In this case the fact that the Construction Company knew that there was a live wire in the neighborhood, especially if the Construction Company knew that the Power Company had refused to turn the electricity off when requested to do so, thereby indicating that the danger was not serious, in my opinion would not indicate to the Power Company that the Construction Company would discontinue its construction work and thereby eliminate the foreseeability of this accident.
To me it seems very clear that if the Power Company refused to turn the power off when requested, it could not help but clearly foresee that a great danger of an accident was thereby created. This is especially true in view of the knowledge which the Power Company must have that it is not unusual for hay derricks and other high machinery to be accidentally brought into contact with live power lines.
So I conclude that this case should be affirmed only if we conclude that plaintiff failed to produce substantial evidence from which the jury could reasonably find that the Power Company was requested to turn the power off.

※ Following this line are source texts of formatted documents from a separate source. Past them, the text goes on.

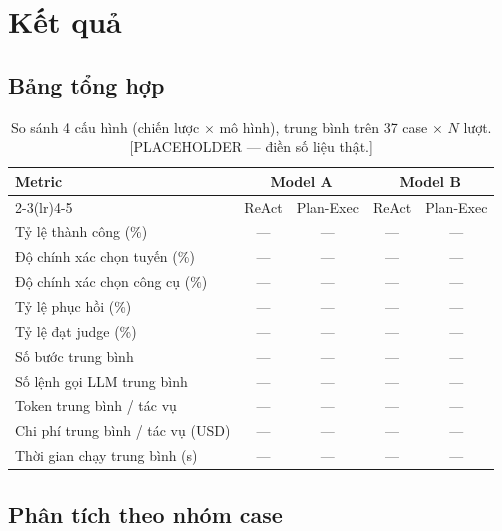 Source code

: \section{Kết quả}
\label{sec:ket-qua}


\subsection{Bảng tổng hợp}

\begin{table}[ht]
\centering
\caption{So sánh 4 cấu hình (chiến lược $\times$ mô hình), trung bình trên
37 case $\times$ $N$ lượt. [PLACEHOLDER --- điền số liệu thật.]}
\label{tab:ket-qua-tong-hop}
\begin{tabular}{lcccc}
\toprule
Metric & \multicolumn{2}{c}{Model A} & \multicolumn{2}{c}{Model B} \\
\cmidrule(lr){2-3}\cmidrule(lr){4-5}
 & ReAct & Plan-Exec & ReAct & Plan-Exec \\
\midrule
Tỷ lệ thành công (\%)        & --- & --- & --- & --- \\
Độ chính xác chọn tuyến (\%) & --- & --- & --- & --- \\
Độ chính xác chọn công cụ (\%) & --- & --- & --- & --- \\
Tỷ lệ phục hồi (\%)          & --- & --- & --- & --- \\
Tỷ lệ đạt judge (\%)         & --- & --- & --- & --- \\
Số bước trung bình           & --- & --- & --- & --- \\
Số lệnh gọi LLM trung bình   & --- & --- & --- & --- \\
Token trung bình / tác vụ    & --- & --- & --- & --- \\
Chi phí trung bình / tác vụ (USD) & --- & --- & --- & --- \\
Thời gian chạy trung bình (s) & --- & --- & --- & --- \\
\bottomrule
\end{tabular}
\end{table}

\subsection{Phân tích theo nhóm case}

Otherwise, I think we should reverse this judgment.
HENRIOD, J., did not participate herein.

. See my dissenting opinion in McMurdie v. Underwood, 9 Utah 2d 400, 346 P.2d 711, 714.

. See Knight v. Wessler, 67 Utah 354, 248 P. 132; Hollow v. Ogden City, 66 Utah 475, 243 P. 791; Oaperon v. Tuttle, 100 Utah 476, 116 P.2d 402, 135 A.L.R. 1399.

. Hillyard v. Utah By-Products Co., 1953, 1 Utah 2d 143, 263 P.2d 287, 292.